- **PROBLEM DESCRIPTION**: Repeat each record that follows, keeping it identical.

- **ENTRIES PROVIDED**:
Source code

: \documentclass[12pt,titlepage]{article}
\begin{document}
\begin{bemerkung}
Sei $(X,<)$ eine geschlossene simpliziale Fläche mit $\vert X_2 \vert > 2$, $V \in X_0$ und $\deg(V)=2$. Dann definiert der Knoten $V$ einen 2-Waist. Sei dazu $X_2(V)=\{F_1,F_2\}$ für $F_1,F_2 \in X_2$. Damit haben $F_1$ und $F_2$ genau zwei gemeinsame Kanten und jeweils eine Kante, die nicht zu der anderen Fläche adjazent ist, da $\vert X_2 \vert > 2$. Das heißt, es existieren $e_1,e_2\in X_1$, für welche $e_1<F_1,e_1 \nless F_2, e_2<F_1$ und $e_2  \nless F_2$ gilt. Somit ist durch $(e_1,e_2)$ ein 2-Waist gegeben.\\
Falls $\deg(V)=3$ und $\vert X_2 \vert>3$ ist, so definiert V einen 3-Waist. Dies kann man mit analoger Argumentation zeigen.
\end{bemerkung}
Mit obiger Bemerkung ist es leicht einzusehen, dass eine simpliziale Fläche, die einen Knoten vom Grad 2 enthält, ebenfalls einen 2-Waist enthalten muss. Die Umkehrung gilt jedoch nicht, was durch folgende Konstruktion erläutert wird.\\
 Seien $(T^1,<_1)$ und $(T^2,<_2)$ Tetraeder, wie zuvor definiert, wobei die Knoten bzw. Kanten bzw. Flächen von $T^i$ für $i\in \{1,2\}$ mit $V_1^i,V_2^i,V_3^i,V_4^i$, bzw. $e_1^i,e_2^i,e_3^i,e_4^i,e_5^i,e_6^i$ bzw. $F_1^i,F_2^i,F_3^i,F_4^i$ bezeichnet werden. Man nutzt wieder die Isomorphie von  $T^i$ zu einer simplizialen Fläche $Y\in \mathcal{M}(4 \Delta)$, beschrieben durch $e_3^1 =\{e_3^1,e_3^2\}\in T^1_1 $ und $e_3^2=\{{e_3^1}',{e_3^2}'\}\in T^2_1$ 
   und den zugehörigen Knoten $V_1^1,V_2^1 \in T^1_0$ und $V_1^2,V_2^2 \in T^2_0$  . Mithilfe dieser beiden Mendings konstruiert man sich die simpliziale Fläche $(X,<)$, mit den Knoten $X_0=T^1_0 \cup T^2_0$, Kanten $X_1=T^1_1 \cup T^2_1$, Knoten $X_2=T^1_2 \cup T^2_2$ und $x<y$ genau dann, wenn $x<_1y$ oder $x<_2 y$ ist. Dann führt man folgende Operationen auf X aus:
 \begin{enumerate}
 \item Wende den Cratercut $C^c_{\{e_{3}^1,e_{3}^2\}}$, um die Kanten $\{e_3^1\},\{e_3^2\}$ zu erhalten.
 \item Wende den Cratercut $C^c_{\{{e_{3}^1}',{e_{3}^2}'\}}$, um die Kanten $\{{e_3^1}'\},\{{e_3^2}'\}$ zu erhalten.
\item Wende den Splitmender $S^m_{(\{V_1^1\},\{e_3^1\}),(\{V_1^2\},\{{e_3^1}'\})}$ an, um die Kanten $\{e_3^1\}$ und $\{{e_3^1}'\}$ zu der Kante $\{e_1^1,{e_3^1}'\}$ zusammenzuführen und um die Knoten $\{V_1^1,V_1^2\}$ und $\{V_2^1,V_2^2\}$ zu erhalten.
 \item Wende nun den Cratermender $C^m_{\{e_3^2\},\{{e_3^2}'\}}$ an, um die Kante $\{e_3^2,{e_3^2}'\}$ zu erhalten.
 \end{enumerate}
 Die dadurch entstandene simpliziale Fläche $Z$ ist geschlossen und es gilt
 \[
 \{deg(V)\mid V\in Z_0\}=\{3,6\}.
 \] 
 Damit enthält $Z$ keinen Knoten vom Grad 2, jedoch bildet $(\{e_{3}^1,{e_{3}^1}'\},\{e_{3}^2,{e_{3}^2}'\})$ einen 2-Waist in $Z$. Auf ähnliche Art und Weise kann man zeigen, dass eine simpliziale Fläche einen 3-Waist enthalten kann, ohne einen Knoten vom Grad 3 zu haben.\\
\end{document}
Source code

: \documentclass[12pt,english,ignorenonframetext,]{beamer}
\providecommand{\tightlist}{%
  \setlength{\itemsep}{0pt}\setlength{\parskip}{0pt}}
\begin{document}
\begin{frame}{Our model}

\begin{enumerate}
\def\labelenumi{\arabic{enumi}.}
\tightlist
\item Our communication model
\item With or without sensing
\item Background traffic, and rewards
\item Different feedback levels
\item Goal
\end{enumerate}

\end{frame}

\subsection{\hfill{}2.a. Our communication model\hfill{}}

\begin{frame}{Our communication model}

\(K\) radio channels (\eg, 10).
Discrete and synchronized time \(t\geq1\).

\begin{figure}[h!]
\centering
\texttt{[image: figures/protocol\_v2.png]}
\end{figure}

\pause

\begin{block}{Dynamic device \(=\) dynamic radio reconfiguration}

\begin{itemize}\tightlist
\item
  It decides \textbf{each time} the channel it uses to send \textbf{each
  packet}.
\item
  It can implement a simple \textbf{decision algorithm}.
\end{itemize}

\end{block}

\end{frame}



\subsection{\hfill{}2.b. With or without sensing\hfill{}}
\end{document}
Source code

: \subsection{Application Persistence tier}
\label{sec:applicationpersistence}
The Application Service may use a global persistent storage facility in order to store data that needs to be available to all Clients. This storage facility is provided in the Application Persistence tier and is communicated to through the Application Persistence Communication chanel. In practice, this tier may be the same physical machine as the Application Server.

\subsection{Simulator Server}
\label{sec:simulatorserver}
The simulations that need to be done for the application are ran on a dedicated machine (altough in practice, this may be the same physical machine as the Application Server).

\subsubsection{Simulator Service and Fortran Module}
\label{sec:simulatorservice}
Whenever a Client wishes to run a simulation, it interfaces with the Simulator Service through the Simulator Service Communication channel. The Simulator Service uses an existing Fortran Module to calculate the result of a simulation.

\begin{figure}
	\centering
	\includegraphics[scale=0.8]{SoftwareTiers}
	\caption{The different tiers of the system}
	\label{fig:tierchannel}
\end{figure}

- **REPLY TO THE EXERCISE**:
Source code

: \documentclass[12pt,titlepage]{article}
\begin{document}
\begin{bemerkung}
Sei $(X,<)$ eine geschlossene simpliziale Fläche mit $\vert X_2 \vert > 2$, $V \in X_0$ und $\deg(V)=2$. Dann definiert der Knoten $V$ einen 2-Waist. Sei dazu $X_2(V)=\{F_1,F_2\}$ für $F_1,F_2 \in X_2$. Damit haben $F_1$ und $F_2$ genau zwei gemeinsame Kanten und jeweils eine Kante, die nicht zu der anderen Fläche adjazent ist, da $\vert X_2 \vert > 2$. Das heißt, es existieren $e_1,e_2\in X_1$, für welche $e_1<F_1,e_1 \nless F_2, e_2<F_1$ und $e_2  \nless F_2$ gilt. Somit ist durch $(e_1,e_2)$ ein 2-Waist gegeben.\\
Falls $\deg(V)=3$ und $\vert X_2 \vert>3$ ist, so definiert V einen 3-Waist. Dies kann man mit analoger Argumentation zeigen.
\end{bemerkung}
Mit obiger Bemerkung ist es leicht einzusehen, dass eine simpliziale Fläche, die einen Knoten vom Grad 2 enthält, ebenfalls einen 2-Waist enthalten muss. Die Umkehrung gilt jedoch nicht, was durch folgende Konstruktion erläutert wird.\\
 Seien $(T^1,<_1)$ und $(T^2,<_2)$ Tetraeder, wie zuvor definiert, wobei die Knoten bzw. Kanten bzw. Flächen von $T^i$ für $i\in \{1,2\}$ mit $V_1^i,V_2^i,V_3^i,V_4^i$, bzw. $e_1^i,e_2^i,e_3^i,e_4^i,e_5^i,e_6^i$ bzw. $F_1^i,F_2^i,F_3^i,F_4^i$ bezeichnet werden. Man nutzt wieder die Isomorphie von  $T^i$ zu einer simplizialen Fläche $Y\in \mathcal{M}(4 \Delta)$, beschrieben durch $e_3^1 =\{e_3^1,e_3^2\}\in T^1_1 $ und $e_3^2=\{{e_3^1}',{e_3^2}'\}\in T^2_1$ 
   und den zugehörigen Knoten $V_1^1,V_2^1 \in T^1_0$ und $V_1^2,V_2^2 \in T^2_0$  . Mithilfe dieser beiden Mendings konstruiert man sich die simpliziale Fläche $(X,<)$, mit den Knoten $X_0=T^1_0 \cup T^2_0$, Kanten $X_1=T^1_1 \cup T^2_1$, Knoten $X_2=T^1_2 \cup T^2_2$ und $x<y$ genau dann, wenn $x<_1y$ oder $x<_2 y$ ist. Dann führt man folgende Operationen auf X aus:
 \begin{enumerate}
 \item Wende den Cratercut $C^c_{\{e_{3}^1,e_{3}^2\}}$, um die Kanten $\{e_3^1\},\{e_3^2\}$ zu erhalten.
 \item Wende den Cratercut $C^c_{\{{e_{3}^1}',{e_{3}^2}'\}}$, um die Kanten $\{{e_3^1}'\},\{{e_3^2}'\}$ zu erhalten.
\item Wende den Splitmender $S^m_{(\{V_1^1\},\{e_3^1\}),(\{V_1^2\},\{{e_3^1}'\})}$ an, um die Kanten $\{e_3^1\}$ und $\{{e_3^1}'\}$ zu der Kante $\{e_1^1,{e_3^1}'\}$ zusammenzuführen und um die Knoten $\{V_1^1,V_1^2\}$ und $\{V_2^1,V_2^2\}$ zu erhalten.
 \item Wende nun den Cratermender $C^m_{\{e_3^2\},\{{e_3^2}'\}}$ an, um die Kante $\{e_3^2,{e_3^2}'\}$ zu erhalten.
 \end{enumerate}
 Die dadurch entstandene simpliziale Fläche $Z$ ist geschlossen und es gilt
 \[
 \{deg(V)\mid V\in Z_0\}=\{3,6\}.
 \] 
 Damit enthält $Z$ keinen Knoten vom Grad 2, jedoch bildet $(\{e_{3}^1,{e_{3}^1}'\},\{e_{3}^2,{e_{3}^2}'\})$ einen 2-Waist in $Z$. Auf ähnliche Art und Weise kann man zeigen, dass eine simpliziale Fläche einen 3-Waist enthalten kann, ohne einen Knoten vom Grad 3 zu haben.\\
\end{document}
Source code

: \documentclass[12pt,english,ignorenonframetext,]{beamer}
\providecommand{\tightlist}{%
  \setlength{\itemsep}{0pt}\setlength{\parskip}{0pt}}
\begin{document}
\begin{frame}{Our model}

\begin{enumerate}
\def\labelenumi{\arabic{enumi}.}
\tightlist
\item Our communication model
\item With or without sensing
\item Background traffic, and rewards
\item Different feedback levels
\item Goal
\end{enumerate}

\end{frame}

\subsection{\hfill{}2.a. Our communication model\hfill{}}

\begin{frame}{Our communication model}

\(K\) radio channels (\eg, 10).
Discrete and synchronized time \(t\geq1\).

\begin{figure}[h!]
\centering
\texttt{[image: figures/protocol\_v2.png]}
\end{figure}

\pause

\begin{block}{Dynamic device \(=\) dynamic radio reconfiguration}

\begin{itemize}\tightlist
\item
  It decides \textbf{each time} the channel it uses to send \textbf{each
  packet}.
\item
  It can implement a simple \textbf{decision algorithm}.
\end{itemize}

\end{block}

\end{frame}



\subsection{\hfill{}2.b. With or without sensing\hfill{}}
\end{document}
Source code

: \subsection{Application Persistence tier}
\label{sec:applicationpersistence}
The Application Service may use a global persistent storage facility in order to store data that needs to be available to all Clients. This storage facility is provided in the Application Persistence tier and is communicated to through the Application Persistence Communication chanel. In practice, this tier may be the same physical machine as the Application Server.

\subsection{Simulator Server}
\label{sec:simulatorserver}
The simulations that need to be done for the application are ran on a dedicated machine (altough in practice, this may be the same physical machine as the Application Server).

\subsubsection{Simulator Service and Fortran Module}
\label{sec:simulatorservice}
Whenever a Client wishes to run a simulation, it interfaces with the Simulator Service through the Simulator Service Communication channel. The Simulator Service uses an existing Fortran Module to calculate the result of a simulation.

\begin{figure}
	\centering
	\includegraphics[scale=0.8]{SoftwareTiers}
	\caption{The different tiers of the system}
	\label{fig:tierchannel}
\end{figure}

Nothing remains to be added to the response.